━━━━━ Records provided

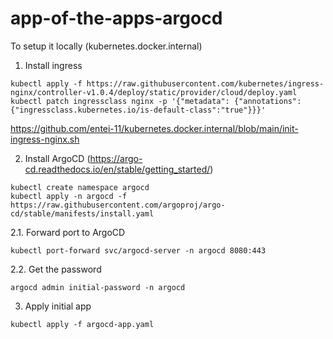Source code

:# app-of-the-apps-argocd

To setup it locally (kubernetes.docker.internal)

1. Install ingress
```
kubectl apply -f https://raw.githubusercontent.com/kubernetes/ingress-nginx/controller-v1.0.4/deploy/static/provider/cloud/deploy.yaml
kubectl patch ingressclass nginx -p '{"metadata": {"annotations":{"ingressclass.kubernetes.io/is-default-class":"true"}}}'
```
https://github.com/entei-11/kubernetes.docker.internal/blob/main/init-ingress-nginx.sh

2. Install ArgoCD (https://argo-cd.readthedocs.io/en/stable/getting_started/)
```
kubectl create namespace argocd
kubectl apply -n argocd -f https://raw.githubusercontent.com/argoproj/argo-cd/stable/manifests/install.yaml

```
2.1. Forward port to ArgoCD 
```
kubectl port-forward svc/argocd-server -n argocd 8080:443
```
2.2. Get the password
```
argocd admin initial-password -n argocd
```

3. Apply initial app

```
kubectl apply -f argocd-app.yaml
```
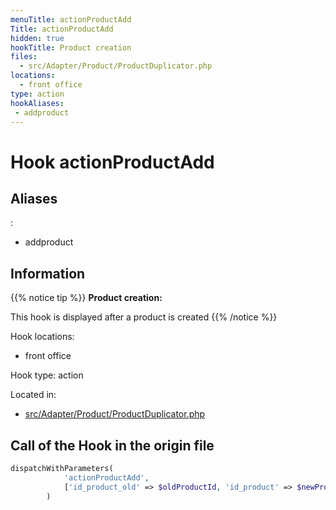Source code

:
 ```yaml
---
menuTitle: actionProductAdd
Title: actionProductAdd
hidden: true
hookTitle: Product creation
files:
  - src/Adapter/Product/ProductDuplicator.php
locations:
  - front office
type: action
hookAliases:
 - addproduct
---
```


# Hook actionProductAdd

## Aliases
: 
 - addproduct



## Information

{{% notice tip %}}
**Product creation:** 

This hook is displayed after a product is created
{{% /notice %}}

Hook locations: 
  - front office

Hook type: action

Located in: 
  - [src/Adapter/Product/ProductDuplicator.php](https://github.com/PrestaShop/PrestaShop/blob/8.0.x/src/Adapter/Product/ProductDuplicator.php)

## Call of the Hook in the origin file

```php
dispatchWithParameters(
            'actionProductAdd',
            ['id_product_old' => $oldProductId, 'id_product' => $newProductId, 'product' => $newProduct]
        )
```
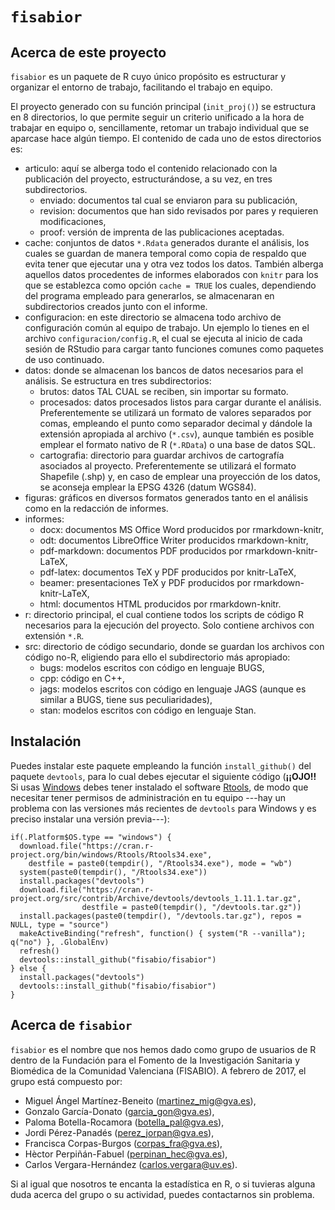 
`fisabior`
==========

Acerca de este proyecto
-----------------------

`fisabior` es un paquete de R cuyo único propósito es estructurar y organizar el entorno de trabajo, facilitando el trabajo en equipo.

El proyecto generado con su función principal (`init_proj()`) se estructura en 8 directorios, lo que permite seguir un criterio unificado a la hora de trabajar en equipo o, sencillamente, retomar un trabajo individual que se aparcase hace algún tiempo. El contenido de cada uno de estos directorios es:

-   articulo: aquí se alberga todo el contenido relacionado con la publicación del proyecto, estructurándose, a su vez, en tres subdirectorios.
    -   enviado: documentos tal cual se enviaron para su publicación,
    -   revision: documentos que han sido revisados por pares y requieren modificaciones,
    -   proof: versión de imprenta de las publicaciones aceptadas.
-   cache: conjuntos de datos `*.Rdata` generados durante el análisis, los cuales se guardan de manera temporal como copia de respaldo que evita tener que ejecutar una y otra vez todos los datos. También alberga aquellos datos procedentes de informes elaborados con `knitr` para los que se establezca como opción `cache = TRUE` los cuales, dependiendo del programa empleado para generarlos, se almacenaran en subdirectorios creados junto con el informe.
-   configuracion: en este directorio se almacena todo archivo de configuración común al equipo de trabajo. Un ejemplo lo tienes en el archivo `configuracion/config.R`, el cual se ejecuta al inicio de cada sesión de RStudio para cargar tanto funciones comunes como paquetes de uso continuado.
-   datos: donde se almacenan los bancos de datos necesarios para el análisis. Se estructura en tres subdirectorios:
    -   brutos: datos TAL CUAL se reciben, sin importar su formato.
    -   procesados: datos procesados listos para cargar durante el análisis. Preferentemente se utilizará un formato de valores separados por comas, empleando el punto como separador decimal y dándole la extensión apropiada al archivo (`*.csv`), aunque también es posible emplear el formato nativo de R (`*.RData`) o una base de datos SQL.
    -   cartografia: directorio para guardar archivos de cartografía asociados al proyecto. Preferentemente se utilizará el formato Shapefile (.shp) y, en caso de emplear una proyección de los datos, se aconseja emplear la EPSG 4326 (datum WGS84).
-   figuras: gráficos en diversos formatos generados tanto en el análisis como en la redacción de informes.
-   informes:
    -   docx: documentos MS Office Word producidos por rmarkdown-knitr,
    -   odt: documentos LibreOffice Writer producidos rmarkdown-knitr,
    -   pdf-markdown: documentos PDF producidos por rmarkdown-knitr-LaTeX,
    -   pdf-latex: documentos TeX y PDF producidos por knitr-LaTeX,
    -   beamer: presentaciones TeX y PDF producidos por rmarkdown-knitr-LaTeX,
    -   html: documentos HTML producidos por rmarkdown-knitr.
-   r: directorio principal, el cual contiene todos los scripts de código R necesarios para la ejecución del proyecto. Solo contiene archivos con extensión `*.R`.
-   src: directorio de código secundario, donde se guardan los archivos con código no-R, eligiendo para ello el subdirectorio más apropiado:
    -   bugs: modelos escritos con código en lenguaje BUGS,
    -   cpp: código en C++,
    -   jags: modelos escritos con código en lenguaje JAGS (aunque es similar a BUGS, tiene sus peculiaridades),
    -   stan: modelos escritos con código en lenguaje Stan.


Instalación
-----------

Puedes instalar este paquete empleando la función `install_github()` del paquete `devtools`, para lo cual debes ejecutar el siguiente código (**¡¡OJO!!** Si usas [Windows](https://ichef.bbci.co.uk/news/660/cpsprodpb/025B/production/_85730600_monkey2.jpg) debes tener instalado el software [Rtools](http://cran.r-project.org/bin/windows/Rtools/), de modo que necesitar tener permisos de administración en tu equipo ---hay un problema con las versiones más recientes de `devtools` para Windows y es preciso instalar una versión previa---):

```
if(.Platform$OS.type == "windows") {
  download.file("https://cran.r-project.org/bin/windows/Rtools/Rtools34.exe",
    destfile = paste0(tempdir(), "/Rtools34.exe"), mode = "wb")
  system(paste0(tempdir(), "/Rtools34.exe"))
  install.packages("devtools")
  download.file("https://cran.r-project.org/src/contrib/Archive/devtools/devtools_1.11.1.tar.gz",
                destfile = paste0(tempdir(), "/devtools.tar.gz"))
  install.packages(paste0(tempdir(), "/devtools.tar.gz"), repos = NULL, type = "source")
  makeActiveBinding("refresh", function() { system("R --vanilla"); q("no") }, .GlobalEnv)
  refresh()
  devtools::install_github("fisabio/fisabior")
} else {
  install.packages("devtools")
  devtools::install_github("fisabio/fisabior")
}
```


Acerca de `fisabior`
--------------------

`fisabior` es el nombre que nos hemos dado como grupo de usuarios de R dentro de la Fundación para el Fomento de la Investigación Sanitaria y Biomédica de la Comunidad Valenciana (FISABIO). A febrero de 2017, el grupo está compuesto por:

-   Miguel Ángel Martínez-Beneito (<martinez_mig@gva.es>),
-   Gonzalo García-Donato (<garcia_gon@gva.es>),
-   Paloma Botella-Rocamora (<botella_pal@gva.es>),
-   Jordi Pérez-Panadés (<perez_jorpan@gva.es>),
-   Francisca Corpas-Burgos (<corpas_fra@gva.es>),
-   Hèctor Perpiñán-Fabuel (<perpinan_hec@gva.es>),
-   Carlos Vergara-Hernández (<carlos.vergara@uv.es>).

Si al igual que nosotros te encanta la estadística en R, o si tuvieras alguna duda acerca del grupo o su actividad, puedes contactarnos sin problema.
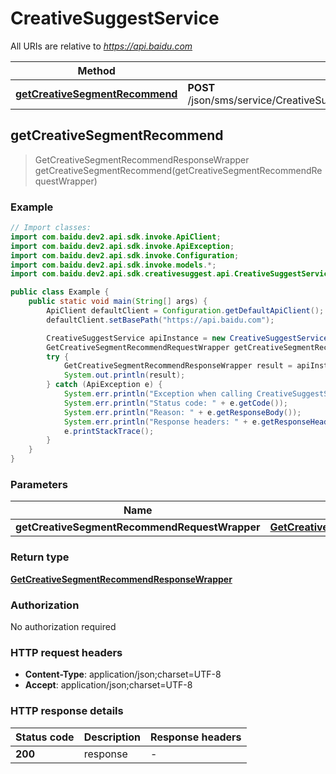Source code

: # CreativeSuggestService

All URIs are relative to *https://api.baidu.com*

Method | HTTP request | Description
------------- | ------------- | -------------
[**getCreativeSegmentRecommend**](CreativeSuggestService.md#getCreativeSegmentRecommend) | **POST** /json/sms/service/CreativeSuggestService/getCreativeSegmentRecommend | 



## getCreativeSegmentRecommend

> GetCreativeSegmentRecommendResponseWrapper getCreativeSegmentRecommend(getCreativeSegmentRecommendRequestWrapper)



### Example

```java
// Import classes:
import com.baidu.dev2.api.sdk.invoke.ApiClient;
import com.baidu.dev2.api.sdk.invoke.ApiException;
import com.baidu.dev2.api.sdk.invoke.Configuration;
import com.baidu.dev2.api.sdk.invoke.models.*;
import com.baidu.dev2.api.sdk.creativesuggest.api.CreativeSuggestService;

public class Example {
    public static void main(String[] args) {
        ApiClient defaultClient = Configuration.getDefaultApiClient();
        defaultClient.setBasePath("https://api.baidu.com");

        CreativeSuggestService apiInstance = new CreativeSuggestService(defaultClient);
        GetCreativeSegmentRecommendRequestWrapper getCreativeSegmentRecommendRequestWrapper = new GetCreativeSegmentRecommendRequestWrapper(); // GetCreativeSegmentRecommendRequestWrapper | 
        try {
            GetCreativeSegmentRecommendResponseWrapper result = apiInstance.getCreativeSegmentRecommend(getCreativeSegmentRecommendRequestWrapper);
            System.out.println(result);
        } catch (ApiException e) {
            System.err.println("Exception when calling CreativeSuggestService#getCreativeSegmentRecommend");
            System.err.println("Status code: " + e.getCode());
            System.err.println("Reason: " + e.getResponseBody());
            System.err.println("Response headers: " + e.getResponseHeaders());
            e.printStackTrace();
        }
    }
}
```

### Parameters


Name | Type | Description  | Notes
------------- | ------------- | ------------- | -------------
 **getCreativeSegmentRecommendRequestWrapper** | [**GetCreativeSegmentRecommendRequestWrapper**](GetCreativeSegmentRecommendRequestWrapper.md)|  |

### Return type

[**GetCreativeSegmentRecommendResponseWrapper**](GetCreativeSegmentRecommendResponseWrapper.md)

### Authorization

No authorization required

### HTTP request headers

- **Content-Type**: application/json;charset=UTF-8
- **Accept**: application/json;charset=UTF-8


### HTTP response details
| Status code | Description | Response headers |
|-------------|-------------|------------------|
| **200** | response |  -  |

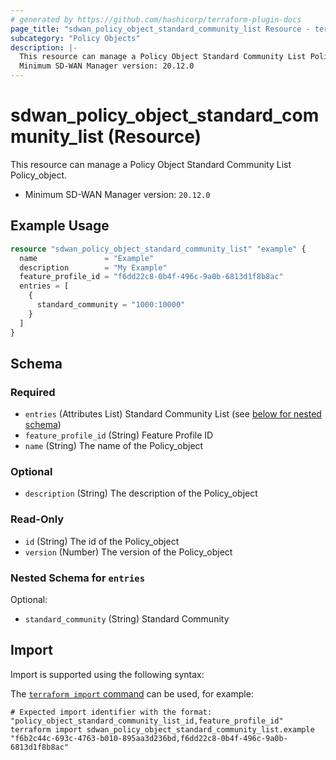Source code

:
 ```yaml
---
# generated by https://github.com/hashicorp/terraform-plugin-docs
page_title: "sdwan_policy_object_standard_community_list Resource - terraform-provider-sdwan"
subcategory: "Policy Objects"
description: |-
  This resource can manage a Policy Object Standard Community List Policy_object.
  Minimum SD-WAN Manager version: 20.12.0
---
```


# sdwan_policy_object_standard_community_list (Resource)

This resource can manage a Policy Object Standard Community List Policy_object.
  - Minimum SD-WAN Manager version: `20.12.0`

## Example Usage

```terraform
resource "sdwan_policy_object_standard_community_list" "example" {
  name               = "Example"
  description        = "My Example"
  feature_profile_id = "f6dd22c8-0b4f-496c-9a0b-6813d1f8b8ac"
  entries = [
    {
      standard_community = "1000:10000"
    }
  ]
}
```

<!-- schema generated by tfplugindocs -->
## Schema

### Required

- `entries` (Attributes List) Standard Community List (see [below for nested schema](#nestedatt--entries))
- `feature_profile_id` (String) Feature Profile ID
- `name` (String) The name of the Policy_object

### Optional

- `description` (String) The description of the Policy_object

### Read-Only

- `id` (String) The id of the Policy_object
- `version` (Number) The version of the Policy_object

<a id="nestedatt--entries"></a>
### Nested Schema for `entries`

Optional:

- `standard_community` (String) Standard Community

## Import

Import is supported using the following syntax:

The [`terraform import` command](https://developer.hashicorp.com/terraform/cli/commands/import) can be used, for example:

```shell
# Expected import identifier with the format: "policy_object_standard_community_list_id,feature_profile_id"
terraform import sdwan_policy_object_standard_community_list.example "f6b2c44c-693c-4763-b010-895aa3d236bd,f6dd22c8-0b4f-496c-9a0b-6813d1f8b8ac"
```
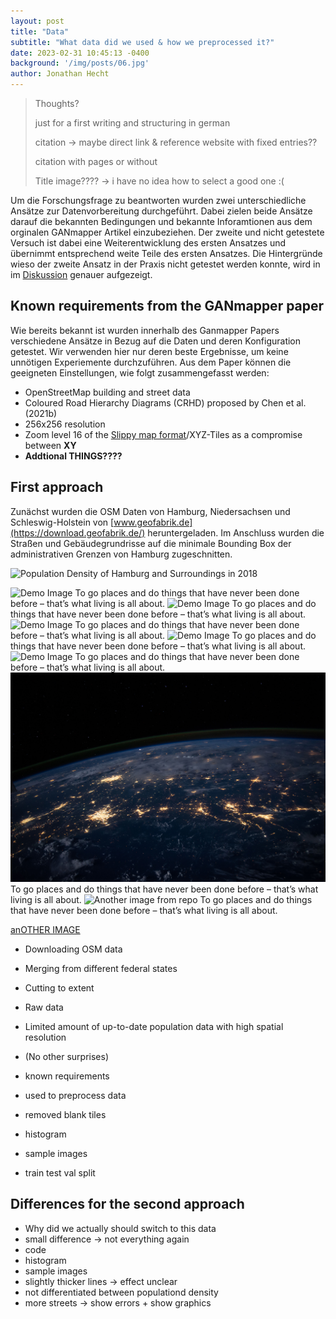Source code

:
 ```yaml
---
layout: post
title: "Data"
subtitle: "What data did we used & how we preprocessed it?"
date: 2023-02-31 10:45:13 -0400
background: '/img/posts/06.jpg'
author: Jonathan Hecht
---
```

> Thoughts?
>
> just for a first writing and structuring in german
>
> citation -> maybe direct link & reference website with fixed entries??  
>
> citation with pages or without 
>
> Title image???? -> i have no idea how to select a good one :(
>
>  


Um die Forschungsfrage zu beantworten wurden zwei unterschiedliche Ansätze zur Datenvorbereitung durchgeführt. Dabei zielen beide Ansätze darauf die bekannten Bedingungen und bekannte Inforamtionen aus dem orginalen GANmapper Artikel einzubeziehen. Der zweite und nicht getestete Versuch ist dabei eine Weiterentwicklung des ersten Ansatzes und übernimmt entsprechend weite Teile des ersten Ansatzes. Die Hintergründe wieso der zweite Ansatz in der Praxis nicht getestet werden konnte, wird in im [Diskussion](2023-07-07-discussion.md) genauer aufgezeigt. 

## Known requirements from the GANmapper paper
Wie bereits bekannt ist wurden innerhalb des Ganmapper Papers verschiedene Ansätze in Bezug auf die Daten und deren Konfiguration getestet. Wir verwenden hier nur deren beste Ergebnisse, um keine unnötigen Experiemente durchzuführen. Aus dem Paper können die geeigneten Einstellungen, wie folgt zusammengefasst werden:
* OpenStreetMap building and street data
* Coloured Road Hierarchy Diagrams (CRHD) proposed by Chen et al. (2021b)
* 256x256 resolution
* Zoom level 16 of the [Slippy map format](https://wiki.openstreetmap.org/wiki/Slippy_map)/XYZ-Tiles as a compromise between **XY** 
* **Addtional THINGS????**

## First approach
Zunächst wurden die OSM Daten von Hamburg, Niedersachsen und Schleswig-Holstein von [www.geofabrik.de](https://download.geofabrik.de/) heruntergeladen. Im Anschluss wurden die Straßen und Gebäudegrundrisse auf die minimale Bounding Box der administrativen Grenzen von Hamburg zugeschnitten. 

![Population Density of Hamburg and Surroundings in 2018]("img/posts/map_pop_2018.svg")


<img class="img-fluid" src="https://github.com/jp-hecht/GANmapper-Project/blob/master/img/posts/06.jpg" alt="Demo Image">
<span class="caption text-muted">To go places and do things that have never been done before – that’s what living is all about.</span>

<img class="img-fluid" src="img/posts/06.jpg" alt="Demo Image">
<span class="caption text-muted">To go places and do things that have never been done before – that’s what living is all about.</span>


<img class="img-fluid" src="./img/posts/06.jpg" alt="Demo Image">
<span class="caption text-muted">To go places and do things that have never been done before – that’s what living is all about.</span>

<img class="img-fluid" src="/img/posts/06.jpg" alt="Demo Image">
<span class="caption text-muted">To go places and do things that have never been done before – that’s what living is all about.</span>

<img class="img-fluid" src="/img_test/06.jpg" alt="Demo Image">
<span class="caption text-muted">To go places and do things that have never been done before – that’s what living is all about.</span>
<img class="img-fluid" src="img_test/06.jpg" alt="Demo Image">
<span class="caption text-muted">To go places and do things that have never been done before – that’s what living is all about.</span>

<img class="img-fluid" src="https://github.com/jp-hecht/gan_img/blob/master/ich.png" alt="Another image from repo">
<span class="caption text-muted">To go places and do things that have never been done before – that’s what living is all about.</span>



[anOTHER IMAGE]('https://github.com/jp-hecht/GANmapper-Project/blob/master/img/posts/06.jpg')
* Downloading OSM data
* Merging from different federal states
* Cutting to extent 
* Raw data



* Limited amount of up-to-date population data with high spatial resolution
* (No other surprises)
* known requirements 
* used to preprocess data 
* removed blank tiles 
* histogram
* sample images 
* train test val split


## Differences for the second approach
* Why did we actually should switch to this data
* small difference -> not everything again
* code
* histogram
* sample images
* slightly thicker lines -> effect unclear
* not differentiated between populationd density 
* more streets -> show errors + show graphics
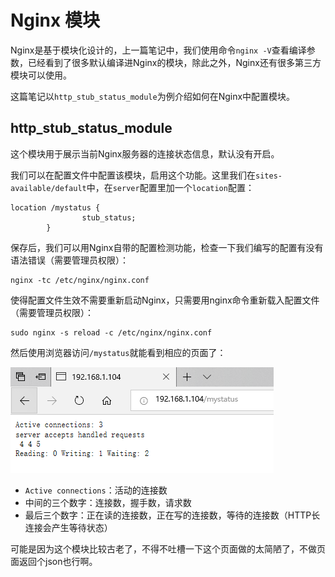 # Nginx 模块

Nginx是基于模块化设计的，上一篇笔记中，我们使用命令`nginx -V`查看编译参数，已经看到了很多默认编译进Nginx的模块，除此之外，Nginx还有很多第三方模块可以使用。

这篇笔记以`http_stub_status_module`为例介绍如何在Nginx中配置模块。

## http_stub_status_module

这个模块用于展示当前Nginx服务器的连接状态信息，默认没有开启。

我们可以在配置文件中配置该模块，启用这个功能。这里我们在`sites-available/default`中，在`server`配置里加一个`location`配置：

```
location /mystatus {
                stub_status;
        }
```

保存后，我们可以用Nginx自带的配置检测功能，检查一下我们编写的配置有没有语法错误（需要管理员权限）：

```
nginx -tc /etc/nginx/nginx.conf
```

使得配置文件生效不需要重新启动Nginx，只需要用nginx命令重新载入配置文件（需要管理员权限）：

```
sudo nginx -s reload -c /etc/nginx/nginx.conf
```

然后使用浏览器访问`/mystatus`就能看到相应的页面了：

![](res/1.png)

* `Active connections`：活动的连接数
* 中间的三个数字：连接数，握手数，请求数
* 最后三个数字：正在读的连接数，正在写的连接数，等待的连接数（HTTP长连接会产生等待状态）

可能是因为这个模块比较古老了，不得不吐槽一下这个页面做的太简陋了，不做页面返回个json也行啊。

━━━━━━━━━━

**Goal of the exercise**
Could you reproduce exactly the lines of the entries above, from the one with "El proyecto generado" through the one with "de uso continuado.", and nothing else?

**Answer**
El proyecto generado con su función principal (`init_proj()`) se estructura en 8 directorios, lo que permite seguir un criterio unificado a la hora de trabajar en equipo o, sencillamente, retomar un trabajo individual que se aparcase hace algún tiempo. El contenido de cada uno de estos directorios es:

-   articulo: aquí se alberga todo el contenido relacionado con la publicación del proyecto, estructurándose, a su vez, en tres subdirectorios.
    -   enviado: documentos tal cual se enviaron para su publicación,
    -   revision: documentos que han sido revisados por pares y requieren modificaciones,
    -   proof: versión de imprenta de las publicaciones aceptadas.
-   cache: conjuntos de datos `*.Rdata` generados durante el análisis, los cuales se guardan de manera temporal como copia de respaldo que evita tener que ejecutar una y otra vez todos los datos. También alberga aquellos datos procedentes de informes elaborados con `knitr` para los que se establezca como opción `cache = TRUE` los cuales, dependiendo del programa empleado para generarlos, se almacenaran en subdirectorios creados junto con el informe.
-   configuracion: en este directorio se almacena todo archivo de configuración común al equipo de trabajo. Un ejemplo lo tienes en el archivo `configuracion/config.R`, el cual se ejecuta al inicio de cada sesión de RStudio para cargar tanto funciones comunes como paquetes de uso continuado.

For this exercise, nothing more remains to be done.